• _GOAL OF THE EXERCISE_
Each line of the material below is to be written out exactly. Leave out any picture.
= = = = = = =
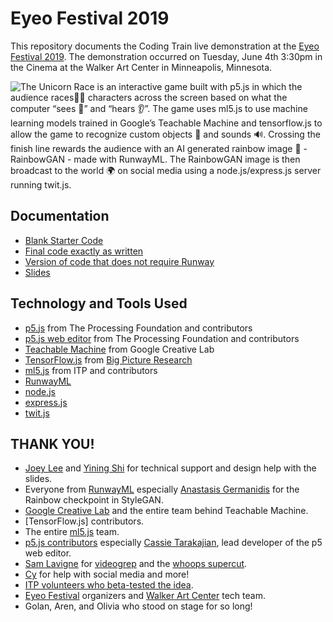 # Eyeo Festival 2019

This repository documents the Coding Train live demonstration at the [Eyeo Festival 2019](http://eyeofestival.com/). The demonstration occurred on Tuesday, June 4th 3:30pm in the Cinema at the Walker Art Center in Minneapolis, Minnesota.

![The Unicorn Race is an interactive game built with p5.js in which the audience races🏃‍♀️ characters across the screen based on what the computer “sees 👀” and “hears 👂”. The game uses ml5.js to use machine learning models trained in Google’s Teachable Machine and tensorflow.js to allow the game to recognize custom objects 👜  and sounds 🔊. Crossing the finish line rewards the audience with an AI generated rainbow image 🌈 - RainbowGAN - made with RunwayML. The RainbowGAN image is then broadcast to the world 🌍 on social media using a node.js/express.js server running twit.js.](summary.png)

## Documentation
* [Blank Starter Code](https://editor.p5js.org/codingtrain/sketches/Oyp_i5B11)
* [Final code exactly as written](https://editor.p5js.org/codingtrain/sketches/XYpbFSb2I)
* [Version of code that does not require Runway](https://editor.p5js.org/codingtrain/sketches/TM6CtLHhb)
* [Slides](https://docs.google.com/presentation/d/1ED3YSwd5tEKbjGqZFnZBSzMkA-Mx0T6Hvk5K76LKIMo/edit?usp=sharing)

## Technology and Tools Used 
* [p5.js](https://p5js.org) from The Processing Foundation and contributors
* [p5.js web editor](https://editor.p5js.org) from The Processing Foundation and contributors
* [Teachable Machine](https://g.co/teachablemachine19) from Google Creative Lab
* [TensorFlow.js](https://tensorflow.org/js/) from [Big Picture Research](https://research.google.com/bigpicture/)
* [ml5.js](https://ml5js.org) from ITP and contributors
* [RunwayML](https://runwayml.com)
* [node.js](https://nodejs.org/en/)
* [express.js](https://expressjs.com/)
* [twit.js](https://www.npmjs.com/package/twit)

## THANK YOU!
* [Joey Lee](https://jk-lee.com/work/) and [Yining Shi](http://1023.io/) for technical support and design help with the slides.
* Everyone from [RunwayML](https://runwayml.com) especially [Anastasis Germanidis](https://agermanidis.com/) for the Rainbow checkpoint in StyleGAN.
* [Google Creative Lab](https://github.com/googlecreativelab) and the entire team behind Teachable Machine.
* [TensorFlow.js] contributors.
* The entire [ml5.js](https://ml5js.org/) team.
* [p5.js contributors](https://github.com/processing/p5.js#contributors) especially [Cassie Tarakajian](https://cassietarakajian.com/), lead developer of the p5 web editor.
* [Sam Lavigne](https://lav.io/) for [videogrep](https://github.com/antiboredom/videogrep) and the [whoops supercut](https://youtu.be/QYjPBcqo1-s).
* [Cy](https://clio-cy.com/) for help with social media and more!
* [ITP volunteers who beta-tested the idea](https://youtu.be/RavqgHxXFSE).
* [Eyeo Festival](http://eyeofestival.com/) organizers and [Walker Art Center](https://walkerart.org/) tech team.
* Golan, Aren, and Olivia who stood on stage for so long! 



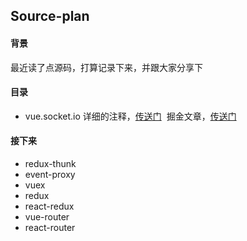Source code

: ## Source-plan

#### 背景
最近读了点源码，打算记录下来，并跟大家分享下
#### 目录
+ vue.socket.io
  详细的注释，[传送门](https://github.com/Juliiii/Vue-Socket.io)
  掘金文章，[传送门](https://juejin.im/post/5a37a00e5188253865094a04)
#### 接下来
+ redux-thunk
+ event-proxy
+ vuex
+ redux
+ react-redux
+ vue-router
+ react-router
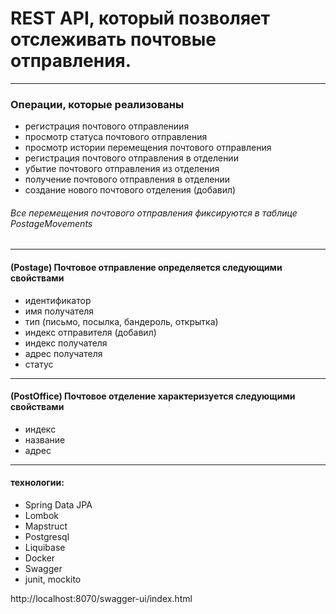 # REST API, который позволяет отслеживать почтовые отправления.
___

### Операции, которые реализованы
-	 регистрация почтового отправлениия
-	 просмотр статуса почтового отправления
-	 просмотр истории перемещения почтового отправления
-	 регистрация почтового отправления в отделении
-	 убытие почтового отправления из отделения
-    получение почтового отправления в отделении
-    создание нового почтового отделения (добавил)
###### Все перемещения почтового отправления фиксируются в таблице PostageMovements
___
#### (Postage) Почтовое отправление определяется следующими свойствами
-	 идентификатор
-	 имя получателя
-	 тип (письмо, посылка, бандероль, открытка)
-	 индекс отправителя (добавил)
-	 индекс получателя
-	 адрес получателя
-	 статус
___

#### (PostOffice) Почтовое отделение характеризуется следующими свойствами
-	 индекс
-	 название
-	 адрес
___

#### технологии:
-	 Spring Data JPA
-	 Lombok
-	 Mapstruct
-	 Postgresql
-	 Liquibase
-	 Docker
-	 Swagger
-    junit, mockito

http://localhost:8070/swagger-ui/index.html
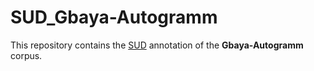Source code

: # SUD_Gbaya-Autogramm

This repository contains the [SUD](https://surfacesyntacticud.github.io/) annotation of the **Gbaya-Autogramm** corpus.

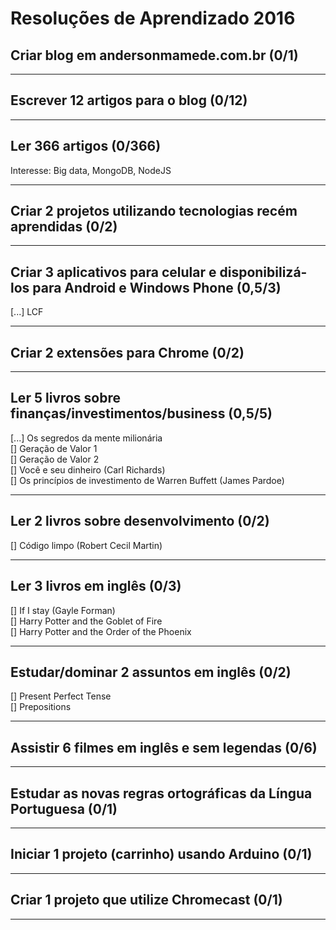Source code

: # Resoluções de Aprendizado 2016


## Criar blog em andersonmamede.com.br (0/1)

-------------------


## Escrever 12 artigos para o blog (0/12)

-------------------


## Ler 366 artigos (0/366)
Interesse: Big data, MongoDB, NodeJS

-------------------


## Criar 2 projetos utilizando tecnologias recém aprendidas (0/2)

-------------------


## Criar 3 aplicativos para celular e disponibilizá-los para Android e Windows Phone (0,5/3)
[...] LCF

-------------------


## Criar 2 extensões para Chrome (0/2)

-------------------


## Ler 5 livros sobre finanças/investimentos/business (0,5/5)
[...] Os segredos da mente milionária<br />
[] Geração de Valor 1<br />
[] Geração de Valor 2<br />
[] Você e seu dinheiro (Carl Richards)<br />
[] Os princípios de investimento de Warren Buffett (James Pardoe)

-------------------


## Ler 2 livros sobre desenvolvimento (0/2)
[] Código limpo (Robert Cecil Martin)

-------------------


## Ler 3 livros em inglês (0/3)
[] If I stay (Gayle Forman)<br />
[] Harry Potter and the Goblet of Fire<br />
[] Harry Potter and the Order of the Phoenix

-------------------


## Estudar/dominar 2 assuntos em inglês (0/2)
[] Present Perfect Tense<br />
[] Prepositions

-------------------


## Assistir 6 filmes em inglês e sem legendas (0/6)

-------------------


## Estudar as novas regras ortográficas da Língua Portuguesa (0/1)

-------------------


## Iniciar 1 projeto (carrinho) usando Arduino (0/1)

-------------------


## Criar 1 projeto que utilize Chromecast (0/1)

-------------------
= = = = = = =
• _OUTPUT BELOW_
 # Eyeo Festival 2019

This repository documents the Coding Train live demonstration at the [Eyeo Festival 2019](http://eyeofestival.com/). The demonstration occurred on Tuesday, June 4th 3:30pm in the Cinema at the Walker Art Center in Minneapolis, Minnesota.

![The Unicorn Race is an interactive game built with p5.js in which the audience races🏃‍♀️ characters across the screen based on what the computer “sees 👀” and “hears 👂”. The game uses ml5.js to use machine learning models trained in Google’s Teachable Machine and tensorflow.js to allow the game to recognize custom objects 👜  and sounds 🔊. Crossing the finish line rewards the audience with an AI generated rainbow image 🌈 - RainbowGAN - made with RunwayML. The RainbowGAN image is then broadcast to the world 🌍 on social media using a node.js/express.js server running twit.js.](summary.png)

## Documentation
* [Blank Starter Code](https://editor.p5js.org/codingtrain/sketches/Oyp_i5B11)
* [Final code exactly as written](https://editor.p5js.org/codingtrain/sketches/XYpbFSb2I)
* [Version of code that does not require Runway](https://editor.p5js.org/codingtrain/sketches/TM6CtLHhb)
* [Slides](https://docs.google.com/presentation/d/1ED3YSwd5tEKbjGqZFnZBSzMkA-Mx0T6Hvk5K76LKIMo/edit?usp=sharing)

## Technology and Tools Used 
* [p5.js](https://p5js.org) from The Processing Foundation and contributors
* [p5.js web editor](https://editor.p5js.org) from The Processing Foundation and contributors
* [Teachable Machine](https://g.co/teachablemachine19) from Google Creative Lab
* [TensorFlow.js](https://tensorflow.org/js/) from [Big Picture Research](https://research.google.com/bigpicture/)
* [ml5.js](https://ml5js.org) from ITP and contributors
* [RunwayML](https://runwayml.com)
* [node.js](https://nodejs.org/en/)
* [express.js](https://expressjs.com/)
* [twit.js](https://www.npmjs.com/package/twit)

## THANK YOU!
* [Joey Lee](https://jk-lee.com/work/) and [Yining Shi](http://1023.io/) for technical support and design help with the slides.
* Everyone from [RunwayML](https://runwayml.com) especially [Anastasis Germanidis](https://agermanidis.com/) for the Rainbow checkpoint in StyleGAN.
* [Google Creative Lab](https://github.com/googlecreativelab) and the entire team behind Teachable Machine.
* [TensorFlow.js] contributors.
* The entire [ml5.js](https://ml5js.org/) team.
* [p5.js contributors](https://github.com/processing/p5.js#contributors) especially [Cassie Tarakajian](https://cassietarakajian.com/), lead developer of the p5 web editor.
* [Sam Lavigne](https://lav.io/) for [videogrep](https://github.com/antiboredom/videogrep) and the [whoops supercut](https://youtu.be/QYjPBcqo1-s).
* [Cy](https://clio-cy.com/) for help with social media and more!
* [ITP volunteers who beta-tested the idea](https://youtu.be/RavqgHxXFSE).
* [Eyeo Festival](http://eyeofestival.com/) organizers and [Walker Art Center](https://walkerart.org/) tech team.
* Golan, Aren, and Olivia who stood on stage for so long! 



Source code

: ## Source-plan

#### 背景
最近读了点源码，打算记录下来，并跟大家分享下
#### 目录
+ vue.socket.io
  详细的注释，[传送门](https://github.com/Juliiii/Vue-Socket.io)
  掘金文章，[传送门](https://juejin.im/post/5a37a00e5188253865094a04)
#### 接下来
+ redux-thunk
+ event-proxy
+ vuex
+ redux
+ react-redux
+ vue-router
+ react-router
 # REST API, который позволяет отслеживать почтовые отправления.
___

### Операции, которые реализованы
-	 регистрация почтового отправлениия
-	 просмотр статуса почтового отправления
-	 просмотр истории перемещения почтового отправления
-	 регистрация почтового отправления в отделении
-	 убытие почтового отправления из отделения
-    получение почтового отправления в отделении
-    создание нового почтового отделения (добавил)
###### Все перемещения почтового отправления фиксируются в таблице PostageMovements
___
#### (Postage) Почтовое отправление определяется следующими свойствами
-	 идентификатор
-	 имя получателя
-	 тип (письмо, посылка, бандероль, открытка)
-	 индекс отправителя (добавил)
-	 индекс получателя
-	 адрес получателя
-	 статус
___

#### (PostOffice) Почтовое отделение характеризуется следующими свойствами
-	 индекс
-	 название
-	 адрес
___

#### технологии:
-	 Spring Data JPA
-	 Lombok
-	 Mapstruct
-	 Postgresql
-	 Liquibase
-	 Docker
-	 Swagger
-    junit, mockito

http://localhost:8070/swagger-ui/index.html
Source code

: # SUD_Gbaya-Autogramm

This repository contains the [SUD](https://surfacesyntacticud.github.io/) annotation of the **Gbaya-Autogramm** corpus.

Source code

: # Resoluções de Aprendizado 2016


## Criar blog em andersonmamede.com.br (0/1)

-------------------


## Escrever 12 artigos para o blog (0/12)

-------------------


## Ler 366 artigos (0/366)
Interesse: Big data, MongoDB, NodeJS

-------------------


## Criar 2 projetos utilizando tecnologias recém aprendidas (0/2)

-------------------


## Criar 3 aplicativos para celular e disponibilizá-los para Android e Windows Phone (0,5/3)
[...] LCF

-------------------


## Criar 2 extensões para Chrome (0/2)

-------------------


## Ler 5 livros sobre finanças/investimentos/business (0,5/5)
[...] Os segredos da mente milionária<br />
[] Geração de Valor 1<br />
[] Geração de Valor 2<br />
[] Você e seu dinheiro (Carl Richards)<br />
[] Os princípios de investimento de Warren Buffett (James Pardoe)

-------------------


## Ler 2 livros sobre desenvolvimento (0/2)
[] Código limpo (Robert Cecil Martin)

-------------------


## Ler 3 livros em inglês (0/3)
[] If I stay (Gayle Forman)<br />
[] Harry Potter and the Goblet of Fire<br />
[] Harry Potter and the Order of the Phoenix

-------------------


## Estudar/dominar 2 assuntos em inglês (0/2)
[] Present Perfect Tense<br />
[] Prepositions

-------------------


## Assistir 6 filmes em inglês e sem legendas (0/6)

-------------------


## Estudar as novas regras ortográficas da Língua Portuguesa (0/1)

-------------------


## Iniciar 1 projeto (carrinho) usando Arduino (0/1)

-------------------


## Criar 1 projeto que utilize Chromecast (0/1)

-------------------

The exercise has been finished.